= What you need to do =
Find the line that contains "Recent theoretical accounts"; then retype it and each line after it, exactly, through the final line of the data below.

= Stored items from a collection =

□ □ □ □ □

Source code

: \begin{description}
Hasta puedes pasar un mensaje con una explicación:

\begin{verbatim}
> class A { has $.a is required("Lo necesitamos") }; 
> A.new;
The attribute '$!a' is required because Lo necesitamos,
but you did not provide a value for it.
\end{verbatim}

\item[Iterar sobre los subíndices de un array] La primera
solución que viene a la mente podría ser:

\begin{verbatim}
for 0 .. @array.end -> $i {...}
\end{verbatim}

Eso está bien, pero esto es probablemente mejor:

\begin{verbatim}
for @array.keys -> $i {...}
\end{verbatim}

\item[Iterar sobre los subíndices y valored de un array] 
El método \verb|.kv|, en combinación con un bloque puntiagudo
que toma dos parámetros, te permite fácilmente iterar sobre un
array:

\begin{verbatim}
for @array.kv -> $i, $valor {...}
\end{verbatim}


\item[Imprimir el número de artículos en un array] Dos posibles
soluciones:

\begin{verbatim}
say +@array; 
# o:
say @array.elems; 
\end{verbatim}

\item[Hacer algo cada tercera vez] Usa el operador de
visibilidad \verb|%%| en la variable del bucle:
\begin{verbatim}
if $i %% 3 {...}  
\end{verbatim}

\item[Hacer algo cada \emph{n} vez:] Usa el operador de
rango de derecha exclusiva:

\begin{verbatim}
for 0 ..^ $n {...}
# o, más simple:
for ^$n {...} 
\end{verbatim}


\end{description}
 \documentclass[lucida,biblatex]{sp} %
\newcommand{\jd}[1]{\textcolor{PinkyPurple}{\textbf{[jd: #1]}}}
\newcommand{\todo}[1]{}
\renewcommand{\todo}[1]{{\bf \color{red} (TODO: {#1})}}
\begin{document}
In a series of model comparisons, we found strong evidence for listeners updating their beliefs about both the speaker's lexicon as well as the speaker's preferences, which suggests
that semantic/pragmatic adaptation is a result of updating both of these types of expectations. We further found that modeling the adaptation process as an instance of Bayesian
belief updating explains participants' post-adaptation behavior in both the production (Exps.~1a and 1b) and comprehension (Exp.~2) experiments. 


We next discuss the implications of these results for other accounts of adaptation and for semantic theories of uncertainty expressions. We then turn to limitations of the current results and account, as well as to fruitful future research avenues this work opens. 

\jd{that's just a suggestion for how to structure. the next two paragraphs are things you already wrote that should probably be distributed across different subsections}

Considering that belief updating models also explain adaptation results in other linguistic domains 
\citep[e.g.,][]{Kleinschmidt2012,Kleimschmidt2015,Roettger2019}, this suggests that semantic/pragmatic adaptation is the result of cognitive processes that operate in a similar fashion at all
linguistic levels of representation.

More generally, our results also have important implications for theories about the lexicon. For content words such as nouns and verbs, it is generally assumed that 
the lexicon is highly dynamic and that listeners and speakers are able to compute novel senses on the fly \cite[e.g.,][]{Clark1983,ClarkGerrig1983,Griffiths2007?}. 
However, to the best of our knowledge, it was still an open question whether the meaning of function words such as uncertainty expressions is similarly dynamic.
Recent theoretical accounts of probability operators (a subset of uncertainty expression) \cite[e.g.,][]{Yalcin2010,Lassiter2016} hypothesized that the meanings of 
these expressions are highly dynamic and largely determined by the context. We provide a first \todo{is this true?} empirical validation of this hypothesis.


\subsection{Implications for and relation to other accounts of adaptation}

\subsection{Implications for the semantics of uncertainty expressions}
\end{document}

□ □ □ □ □

= Solved problem =
Recent theoretical accounts of probability operators (a subset of uncertainty expression) \cite[e.g.,][]{Yalcin2010,Lassiter2016} hypothesized that the meanings of 
these expressions are highly dynamic and largely determined by the context. We provide a first \todo{is this true?} empirical validation of this hypothesis.


\subsection{Implications for and relation to other accounts of adaptation}

\subsection{Implications for the semantics of uncertainty expressions}
\end{document}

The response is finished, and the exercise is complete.